Whilst these detectors could be provided by template matching, preferably they are typically implemented using deep learning models trained to extract visual features (key points) from respective facial or body regions. These key points typically cover some or all of the face (and/or body) as described above and form the special points 204.
Typically the deep feature detector will generate between 100 and 500 special points 204 on a face, without the need for make-up markers and the like.
Whilst it may be preferable to use respective deep learning models as such respective detectors, optionally such models may be trained on multiple facial or body regions or indeed the entire face or body.
In any event, after any optional initialisation, motion capture may begin. An input image frame 203 is provided to the deep feature detector to identify the special points 204. This is done in a similar manner as for the optional neutral image 201 described previously herein.
Optionally, the input image frame is a stereoscopic image.
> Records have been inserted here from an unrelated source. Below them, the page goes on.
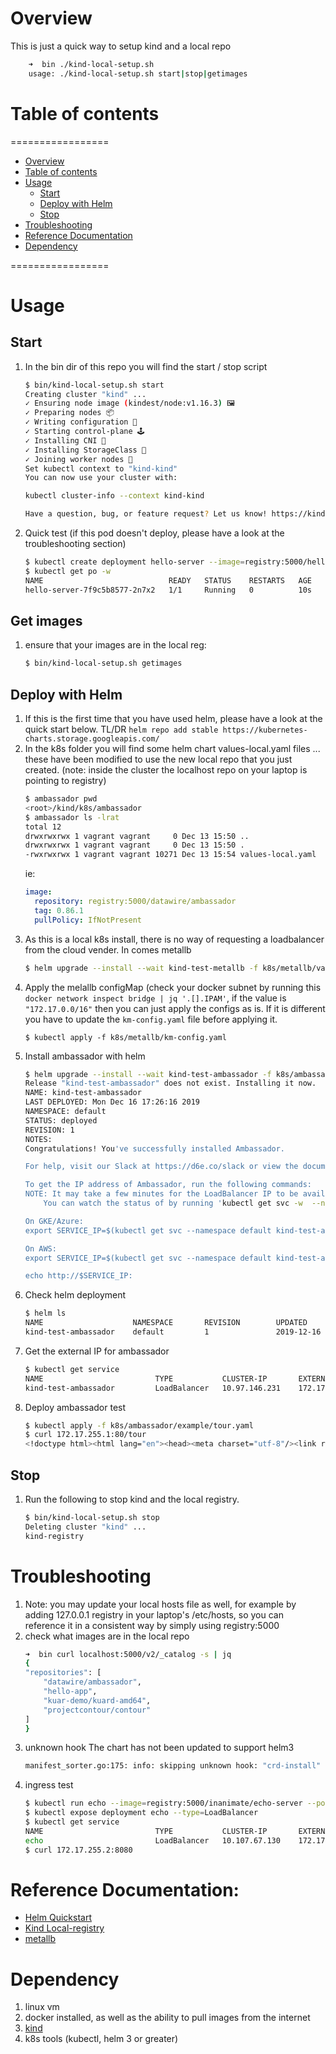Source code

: # Overview

This is just a quick way to setup kind and a local repo

```bash
    ➜  bin ./kind-local-setup.sh
    usage: ./kind-local-setup.sh start|stop|getimages
```

# Table of contents
=================
<!--ts-->
   * [Overview](#Overview)
   * [Table of contents](#table-of-contents)
   * [Usage](#usage)
      * [Start](#Start)
      * [Deploy with Helm](#Deploy-with-Helm)
      * [Stop](#Stop)
   * [Troubleshooting](#Troubleshooting)
   * [Reference Documentation](#Reference-Documentation)
   * [Dependency](#dependency)
<!--te-->
=================

# Usage
## Start
1. In the bin dir of this repo you will find the start / stop script
    ```bash
    $ bin/kind-local-setup.sh start
    Creating cluster "kind" ...
    ✓ Ensuring node image (kindest/node:v1.16.3) 🖼
    ✓ Preparing nodes 📦
    ✓ Writing configuration 📜
    ✓ Starting control-plane 🕹️
    ✓ Installing CNI 🔌
    ✓ Installing StorageClass 💾
    ✓ Joining worker nodes 🚜
    Set kubectl context to "kind-kind"
    You can now use your cluster with:

    kubectl cluster-info --context kind-kind

    Have a question, bug, or feature request? Let us know! https://kind.sigs.k8s.io/#community 🙂
    ```
1. Quick test (if this pod doesn't deploy, please have a look at the troubleshooting section)
    ```bash
    $ kubectl create deployment hello-server --image=registry:5000/hello-app:1.0
    $ kubectl get po -w
    NAME                            READY   STATUS    RESTARTS   AGE
    hello-server-7f9c5b8577-2n7x2   1/1     Running   0          10s
    ```
## Get images
1. ensure that your images are in the local reg:
    ```bash
    $ bin/kind-local-setup.sh getimages
    ```
    
## Deploy with Helm
1. If this is the first time that you have used helm, please have a look at the quick start below. TL/DR `helm repo add stable https://kubernetes-charts.storage.googleapis.com/`
1. In the k8s folder you will find some helm chart values-local.yaml files ... these have been modified to use the new local repo that you just created. (note: inside the cluster the localhost repo on your laptop is pointing to registry)
    ```bash
    $ ambassador pwd
    <root>/kind/k8s/ambassador
    $ ambassador ls -lrat
    total 12
    drwxrwxrwx 1 vagrant vagrant     0 Dec 13 15:50 ..
    drwxrwxrwx 1 vagrant vagrant     0 Dec 13 15:50 .
    -rwxrwxrwx 1 vagrant vagrant 10271 Dec 13 15:54 values-local.yaml
    ```
    ie:
    ```yaml
    image:
      repository: registry:5000/datawire/ambassador
      tag: 0.86.1
      pullPolicy: IfNotPresent
    ```
1. As this is a local k8s install, there is no way of requesting a loadbalancer from the cloud vender. In comes metallb
    ```bash
    $ helm upgrade --install --wait kind-test-metallb -f k8s/metallb/values-local.yaml stable/metallb
    ```
1. Apply the melallb configMap (check your docker subnet by running this `docker network inspect bridge | jq '.[].IPAM'`, if the value is `"172.17.0.0/16"` then you can just apply the configs as is. If it is different you have to update the `km-config.yaml` file before applying it.
    ```
    $ kubectl apply -f k8s/metallb/km-config.yaml
    ```
1. Install ambassador with helm
    ```bash
    $ helm upgrade --install --wait kind-test-ambassador -f k8s/ambassador/values-local.yaml stable/ambassador
    Release "kind-test-ambassador" does not exist. Installing it now.
    NAME: kind-test-ambassador
    LAST DEPLOYED: Mon Dec 16 17:26:16 2019
    NAMESPACE: default
    STATUS: deployed
    REVISION: 1
    NOTES:
    Congratulations! You've successfully installed Ambassador.

    For help, visit our Slack at https://d6e.co/slack or view the documentation online at https://www.getambassador.io.

    To get the IP address of Ambassador, run the following commands:
    NOTE: It may take a few minutes for the LoadBalancer IP to be available.
        You can watch the status of by running 'kubectl get svc -w  --namespace default kind-test-ambassador'

    On GKE/Azure:
    export SERVICE_IP=$(kubectl get svc --namespace default kind-test-ambassador -o jsonpath='{.status.loadBalancer.ingress[0].ip}')

    On AWS:
    export SERVICE_IP=$(kubectl get svc --namespace default kind-test-ambassador -o jsonpath='{.status.loadBalancer.ingress[0].hostname}')

    echo http://$SERVICE_IP:
    ```
1. Check helm deployment
    ```bash
    $ helm ls
    NAME                    NAMESPACE       REVISION        UPDATED                                 STATUS          CHART                   APP VERSION
    kind-test-ambassador    default         1               2019-12-16 17:26:16.004571157 +0000 UTC deployed        ambassador-5.2.1        0.86.1
    ```
1.  Get the external IP for ambassador
    ```bash
    $ kubectl get service
    NAME                         TYPE           CLUSTER-IP       EXTERNAL-IP    PORT(S)                      AGE
    kind-test-ambassador         LoadBalancer   10.97.146.231    172.17.255.1   80:32764/TCP,443:30260/TCP   89s
    ```
1. Deploy ambassador test
    ```bash
    $ kubectl apply -f k8s/ambassador/example/tour.yaml
    $ curl 172.17.255.1:80/tour
    <!doctype html><html lang="en"><head><meta charset="utf-8"/><link rel="shortcut icon" href="/favicon.ico"/><link rel="manifest" href="/manifest.json"/><title>Ambassador Tour</title><link href="/static/css/2.81a10015.chunk.css" rel="stylesheet"><link href="/static/css/main.4f47a8aa.chunk.css" rel="stylesheet"></head><body><noscript>You need to enable JavaScript to run this app.</noscript><div id="root"></div><script>!function(l){function e(e){for(var r,t,n=e[0],o=e[1],u=e[2],f=0,i=[];f<n.length;f++)t=n[f],p[t]&&i.push(p[t][0]),p[t]=0;for(r in o)Object.prototype.hasOwnProperty.call(o,r)&&(l[r]=o[r]);for(s&&s(e);i.length;)i.shift()();return c.push.apply(c,u||[]),a()}function a(){for(var e,r=0;r<c.length;r++){for(var t=c[r],n=!0,o=1;o<t.length;o++){var u=t[o];0!==p[u]&&(n=!1)}n&&(c.splice(r--,1),e=f(f.s=t[0]))}return e}var t={},p={1:0},c=[];function f(e){if(t[e])return t[e].exports;var r=t[e]={i:e,l:!1,exports:{}};return l[e].call(r.exports,r,r.exports,f),r.l=!0,r.exports}f.m=l,f.c=t,f.d=function(e,r,t){f.o(e,r)||Object.defineProperty(e,r,{enumerable:!0,get:t})},f.r=function(e){"undefined"!=typeof Symbol&&Symbol.toStringTag&&Object.defineProperty(e,Symbol.toStringTag,{value:"Module"}),Object.defineProperty(e,"__esModule",{value:!0})},f.t=function(r,e){if(1&e&&(r=f(r)),8&e)return r;if(4&e&&"object"==typeof r&&r&&r.__esModule)return r;var t=Object.create(null);if(f.r(t),Object.defineProperty(t,"default",{enumerable:!0,value:r}),2&e&&"string"!=typeof r)for(var n in r)f.d(t,n,function(e){return r[e]}.bind(null,n));return t},f.n=function(e){var r=e&&e.__esModule?function(){return e.default}:function(){return e};return f.d(r,"a",r),r},f.o=function(e,r){return Object.prototype.hasOwnProperty.call(e,r)},f.p="/";var r=window.webpackJsonp=window.webpackJsonp||[],n=r.push.bind(r);r.push=e,r=r.slice();for(var o=0;o<r.length;o++)e(r[o]);var s=n;a()}([])</script><script src="/static/js/2.9d622537.chunk.js"></script><script src="/static/js/main.202b1a10.chunk.js"></script></body></html>
    ``` 

## Stop
1. Run the following to stop kind and the local registry.
    ```bash
    $ bin/kind-local-setup.sh stop
    Deleting cluster "kind" ...
    kind-registry
    ```

# Troubleshooting 

1. Note: you may update your local hosts file as well, for example by adding 127.0.0.1 registry in your laptop's /etc/hosts, so you can reference it in a consistent way by simply using registry:5000
1. check what images are in the local repo
    ```bash
    ➜  bin curl localhost:5000/v2/_catalog -s | jq
    {
    "repositories": [
        "datawire/ambassador",
        "hello-app",
        "kuar-demo/kuard-amd64",
        "projectcontour/contour"
    ]
    }
    ```
1. unknown hook
    The chart has not been updated to support helm3 
    ``` bash
    manifest_sorter.go:175: info: skipping unknown hook: "crd-install"
    ```
1. ingress test
    ``` bash
    $ kubectl run echo --image=registry:5000/inanimate/echo-server --port=8080
    $ kubectl expose deployment echo --type=LoadBalancer
    $ kubectl get service
    NAME                         TYPE           CLUSTER-IP       EXTERNAL-IP    PORT(S)                      AGE
    echo                         LoadBalancer   10.107.67.130    172.17.255.2   8080:32105/TCP               17m
    $ curl 172.17.255.2:8080
    ```

# Reference Documentation:

* [Helm Quickstart](https://helm.sh/docs/intro/quickstart/)
* [Kind Local-registry](https://kind.sigs.k8s.io/docs/user/local-registry/)
* [metallb](https://mauilion.dev/posts/kind-metallb/)

# Dependency

1. linux vm
1. docker installed, as well as the ability to pull images from the internet
1. [kind](https://kind.sigs.k8s.io/)
1. k8s tools (kubectl, helm 3 or greater)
If so then a depth image can be generated by applying a stereo vision algorithm on the left/right images at optional step s230. The special points can then be elevated according to the depth values at the corresponding points in the depth image to enable the special points to be tracked in 3D on the face or body surface, which can improve the fitting result of the 3DMM, and also enable the output of 3D tracking data.
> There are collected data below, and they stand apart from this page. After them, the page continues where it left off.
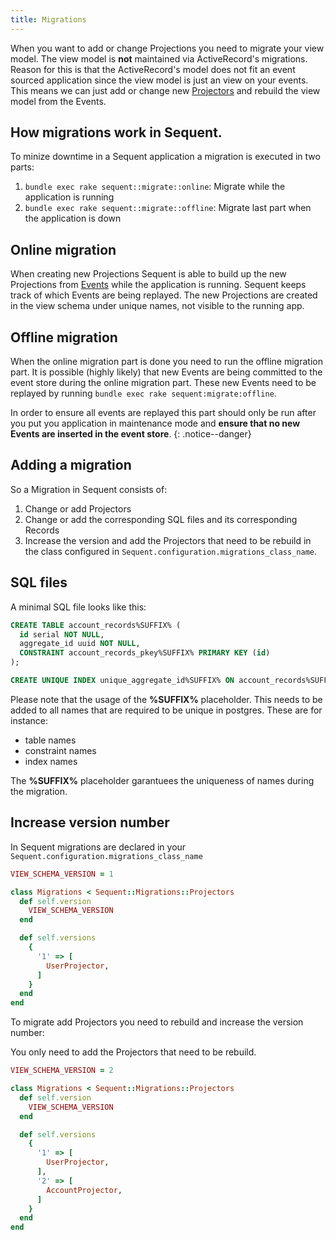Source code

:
 ```yaml
---
title: Migrations
---
```


When you want to add or change Projections you need to migrate your view model.
The view model is **not** maintained via ActiveRecord's migrations. Reason for
this is that the ActiveRecord's model does not fit an event sourced application since the view model
is just an view on your events. This means we can just add or change new [Projectors](projector.htmls)
and rebuild the view model from the Events.

## How migrations work in Sequent.

To minize downtime in a Sequent application a migration is executed in two parts:

1. `bundle exec rake sequent::migrate::online`: Migrate while the application is running
2. `bundle exec rake sequent::migrate::offline`: Migrate last part when the application is down

## Online migration

When creating new Projections Sequent is able to build up the new Projections
from [Events](event.html) while the application is running. Sequent keeps track
of which Events are being replayed. The new Projections
are created in the view schema under unique names, not visible
to the running app.

## Offline migration

When the online migration part is done you need to run the offline migration part.
It is possible (highly likely) that new Events are being committed to the
event store during the online migration part. These new Events need to be
replayed by running `bundle exec rake sequent:migrate:offline`.

In order to ensure all events are replayed this part should only be run
after you put you application in maintenance mode and **ensure that no new Events are inserted in the event store**.
{: .notice--danger}

## Adding a migration

So a Migration in Sequent consists of:

1. Change or add Projectors
2. Change or add the corresponding SQL files and its corresponding Records
3. Increase the version and add the Projectors that need to be rebuild in
the class configured in `Sequent.configuration.migrations_class_name`.

## SQL files

A minimal SQL file looks like this:

```sql
CREATE TABLE account_records%SUFFIX% (
  id serial NOT NULL,
  aggregate_id uuid NOT NULL,
  CONSTRAINT account_records_pkey%SUFFIX% PRIMARY KEY (id)
);

CREATE UNIQUE INDEX unique_aggregate_id%SUFFIX% ON account_records%SUFFIX% USING btree (aggregate_id);
```

Please note that the usage of the **%SUFFIX%** placeholder. This needs to be added
to all names that are required to be unique in postgres. These are for instance:

- table names
- constraint names
- index names

The **%SUFFIX%** placeholder garantuees the uniqueness of names during the migration.

## Increase version number

In Sequent migrations are declared in your `Sequent.configuration.migrations_class_name`

```ruby
VIEW_SCHEMA_VERSION = 1

class Migrations < Sequent::Migrations::Projectors
  def self.version
    VIEW_SCHEMA_VERSION
  end

  def self.versions
    {
      '1' => [
        UserProjector,
      ]
    }
  end
end
```

To migrate add Projectors you need to rebuild and increase the version number:

You only need to add the Projectors that need to be rebuild.

```ruby
VIEW_SCHEMA_VERSION = 2

class Migrations < Sequent::Migrations::Projectors
  def self.version
    VIEW_SCHEMA_VERSION
  end

  def self.versions
    {
      '1' => [
        UserProjector,
      ],
      '2' => [
        AccountProjector,
      ]
    }
  end
end
```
At step s240, an optical flow module computes optical flow tracks across consecutive input frames 203. The optical flow is initialised to track specific locations on the face (or body) for example from the first input frame 203 in a given input sequence.
The specific locations are typically at least a subset of the special points 204 identified by the deep feature detector. Hence typically at step s240 the optical flow module tracks some or all of the special points across consecutive input frames. However, alternatively or in addition the optical flow module can track points independent of the special points 204. Hence more generally these can be termed ‘flow points’ and may or may not fully coincide with the special points 204.
The output is a dense set of tracks (e.g. tracked flow points) 206, and typically in the order of 100-500 tracks.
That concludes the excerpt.